=== Aim of the task ===
Report every line below that has the string "streaming" in it.

=== Data ===
·····
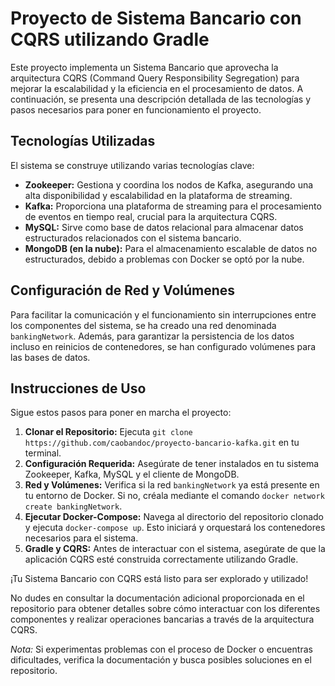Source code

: # Proyecto de Sistema Bancario con CQRS utilizando Gradle

Este proyecto implementa un Sistema Bancario que aprovecha la arquitectura CQRS (Command Query Responsibility Segregation) para mejorar la escalabilidad y la eficiencia en el procesamiento de datos. A continuación, se presenta una descripción detallada de las tecnologías y pasos necesarios para poner en funcionamiento el proyecto.

## Tecnologías Utilizadas

El sistema se construye utilizando varias tecnologías clave:

- **Zookeeper:** Gestiona y coordina los nodos de Kafka, asegurando una alta disponibilidad y escalabilidad en la plataforma de streaming.
- **Kafka:** Proporciona una plataforma de streaming para el procesamiento de eventos en tiempo real, crucial para la arquitectura CQRS.
- **MySQL:** Sirve como base de datos relacional para almacenar datos estructurados relacionados con el sistema bancario.
- **MongoDB (en la nube):** Para el almacenamiento escalable de datos no estructurados, debido a problemas con Docker se optó por la nube.

## Configuración de Red y Volúmenes

Para facilitar la comunicación y el funcionamiento sin interrupciones entre los componentes del sistema, se ha creado una red denominada `bankingNetwork`. Además, para garantizar la persistencia de los datos incluso en reinicios de contenedores, se han configurado volúmenes para las bases de datos.

## Instrucciones de Uso

Sigue estos pasos para poner en marcha el proyecto:

1. **Clonar el Repositorio:** Ejecuta `git clone https://github.com/caobandoc/proyecto-bancario-kafka.git` en tu terminal.
2. **Configuración Requerida:** Asegúrate de tener instalados en tu sistema Zookeeper, Kafka, MySQL y el cliente de MongoDB.
3. **Red y Volúmenes:** Verifica si la red `bankingNetwork` ya está presente en tu entorno de Docker. Si no, créala mediante el comando `docker network create bankingNetwork`.
4. **Ejecutar Docker-Compose:** Navega al directorio del repositorio clonado y ejecuta `docker-compose up`. Esto iniciará y orquestará los contenedores necesarios para el sistema.
5. **Gradle y CQRS:** Antes de interactuar con el sistema, asegúrate de que la aplicación CQRS esté construida correctamente utilizando Gradle.

¡Tu Sistema Bancario con CQRS está listo para ser explorado y utilizado!

No dudes en consultar la documentación adicional proporcionada en el repositorio para obtener detalles sobre cómo interactuar con los diferentes componentes y realizar operaciones bancarias a través de la arquitectura CQRS.

_*Nota:*_ Si experimentas problemas con el proceso de Docker o encuentras dificultades, verifica la documentación y busca posibles soluciones en el repositorio.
·····
=== Response to this exercise ===
- **Zookeeper:** Gestiona y coordina los nodos de Kafka, asegurando una alta disponibilidad y escalabilidad en la plataforma de streaming.
- **Kafka:** Proporciona una plataforma de streaming para el procesamiento de eventos en tiempo real, crucial para la arquitectura CQRS.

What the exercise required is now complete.